As a lead agency in charge of coordinating the multiple partners in the EFA Movement, UNESCO monitors global progress towards the six EFA goals in particular by publishing an annual EFA Global Monitoring Report that tracks the achievements of countries and the international community.


As we all know, Lesotho has made significant progress in increasing access to education, particularly at the basic education level.  In 2009 the primary net enrolment was 80.9 % and the literacy rate for people under the age of 25 was almost 100 %.  Few countries are on track in achieving the education-related MDG goals while Lesotho has achieved two.  It is also on track regarding most of the EFA goals.  In terms of adhering to international benchmarks of financing education, Lesotho has gone beyond the set target. 
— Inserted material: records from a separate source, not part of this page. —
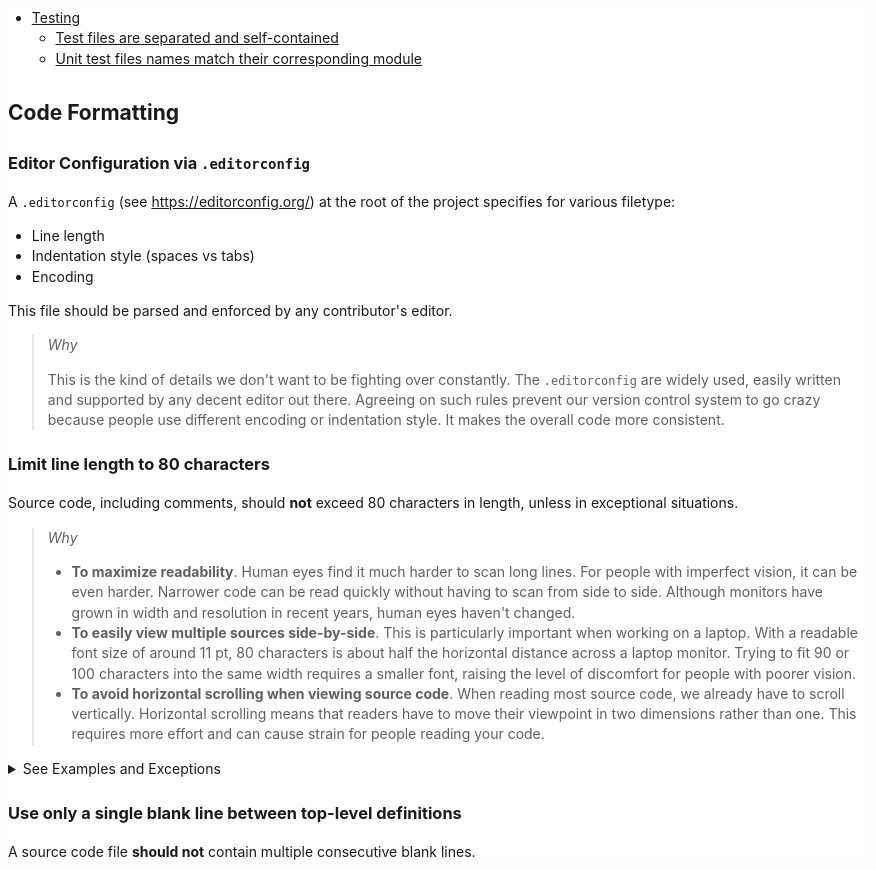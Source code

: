 * [Testing](#testing)
    * [Test files are separated and self-contained](#test-files-are-separated-and-self-contained)
    * [Unit test files names match their corresponding module](#unit-test-files-names-match-their-corresponding-module)

## Code Formatting

### Editor Configuration via `.editorconfig`

A `.editorconfig` (see https://editorconfig.org/) at the root of the project specifies for various filetype:

- Line length
- Indentation style (spaces vs tabs)
- Encoding

This file should be parsed and enforced by any contributor's editor.

> *Why*
>
> This is the kind of details we don't want to be fighting over constantly. The `.editorconfig` are widely used,
> easily written and supported by any decent editor out there. Agreeing on such rules prevent our version control
> system to go crazy because people use different encoding or indentation style. It makes the overall code more consistent.

### Limit line length to 80 characters

Source code, including comments, should **not** exceed 80 characters in length, unless in exceptional situations.

> *Why*
>
> * **To maximize readability**. Human eyes find it much harder to scan long lines. For people with imperfect vision, it can be even harder. Narrower code can be read quickly without having to scan from side to side. Although monitors have grown in width and resolution in recent years, human eyes haven't changed.
> * **To easily view multiple sources side-by-side**. This is particularly important when working on a laptop. With a readable font size of around 11 pt, 80 characters is about half the horizontal distance across a laptop monitor. Trying to fit 90 or 100 characters into the same width requires a smaller font, raising the level of discomfort for people with poorer vision.
> * **To avoid horizontal scrolling when viewing source code**. When reading most source code, we already have to scroll vertically. Horizontal scrolling means that readers have to move their viewpoint in two dimensions rather than one. This requires more effort and can cause strain for people reading your code.

<details><summary>See Examples and Exceptions</summary></details>

### Use only a single blank line between top-level definitions

A source code file **should not** contain multiple consecutive blank lines.
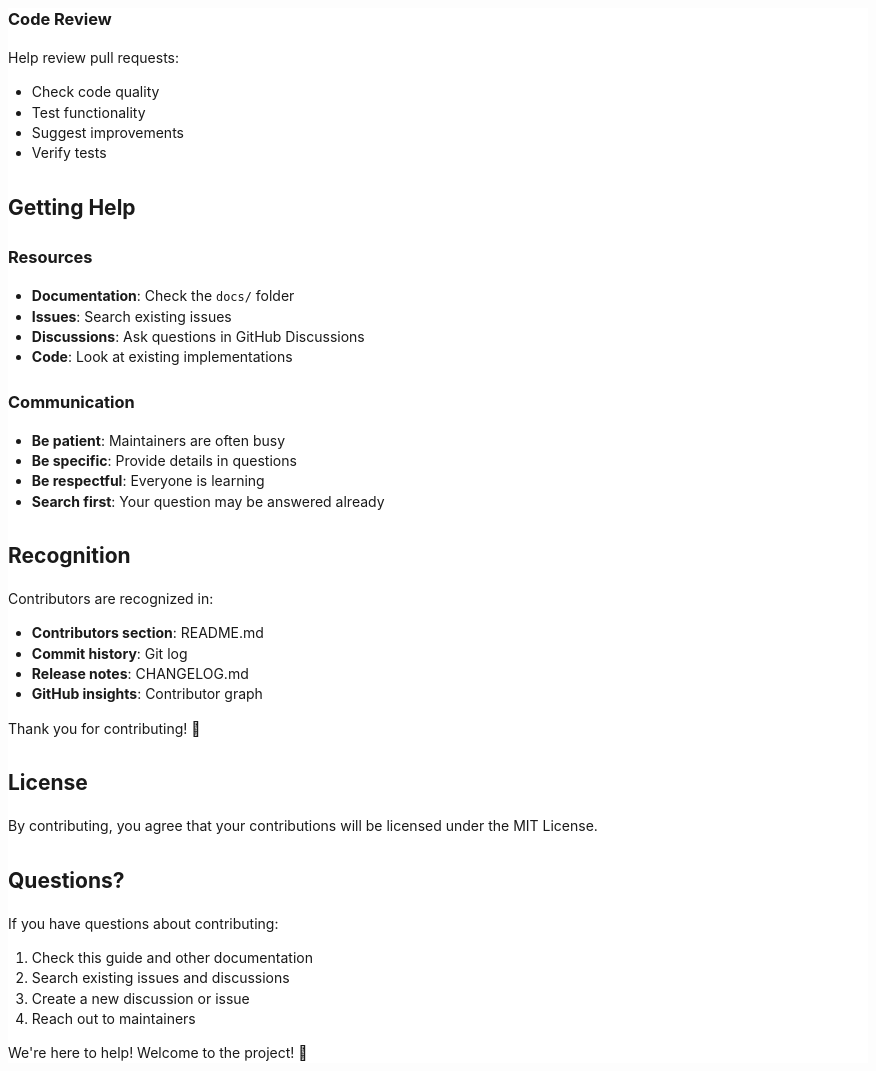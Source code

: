 ### Code Review

Help review pull requests:

- Check code quality
- Test functionality
- Suggest improvements
- Verify tests

## Getting Help

### Resources

- **Documentation**: Check the `docs/` folder
- **Issues**: Search existing issues
- **Discussions**: Ask questions in GitHub Discussions
- **Code**: Look at existing implementations

### Communication

- **Be patient**: Maintainers are often busy
- **Be specific**: Provide details in questions
- **Be respectful**: Everyone is learning
- **Search first**: Your question may be answered already

## Recognition

Contributors are recognized in:

- **Contributors section**: README.md
- **Commit history**: Git log
- **Release notes**: CHANGELOG.md
- **GitHub insights**: Contributor graph

Thank you for contributing! 🎉

## License

By contributing, you agree that your contributions will be licensed under the MIT License.

## Questions?

If you have questions about contributing:

1. Check this guide and other documentation
2. Search existing issues and discussions
3. Create a new discussion or issue
4. Reach out to maintainers

We're here to help! Welcome to the project! 🚀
However, despite these successes, Lesotho is behind in the achievement EFA Goal 6: “Improve the quality of education”. The low quality of education delivered in schools at both primary and secondary levels is a great concern to the government of Lesotho. In response to this situation a nation-wide survey commissioned by the Ministry of Education, was undertaken in 2005, in collaboration with the National University of Lesotho.  This study investigated factors that contributed to the perennial poor performance of learners in English, Sesotho, Mathematics and Science at primary and secondary levels. The contributing factors included;


Inadequate continuous in-service training and professional development of teachers in schools

Weak administration and instructional support at school level through regular inspections.


 The findings of this study were further validated by the Training Needs and Assessment Study that was conducted in 2013, through the leadership of the National University of Lesotho researchers. This study further confirmed that mathematics and science teachers lacked desired sustainable professional development support and that there is often paucity of research-based knowledge to inform the teaching and learning. Based on these two major studies, the relevance of the formation of this University-Schools Partnership is premised on these country-specific studies.


It is our hope that the partnership will truly be a sustainable one, and that it will eventually make a significant contribution in the teaching and learning of mathematics in schools at both schools and teacher training institutions. The ultimate measure of the success of this NUL-Schools Research Partnership would, from the Ministry’s Perspective, be the extent to which it contributes to the improvement of the learners’ performance in science and mathematics in schools.


 It is therefore, my humble request to you all that this initiative should not be one of the many pilot projects that are not scaled up.


A good project is appreciated BUT this country NEEDS a functioning education SYSTEM based on sound research to inform policy development and reforms.


I therefore wish to commend the University and the schools represented here today for initiating this collaboration, for it is when we work collectively that we can speed up our journey towards the attainment of the EFA and MDG goals, and thus make the difference that we are all desire to see in our education system.


It is now my pleasure to declare this ‘NUL-Schools Partnership in Research” programme, officially launched.


KHOTSO!!!!    PULA!!!           NALA!!!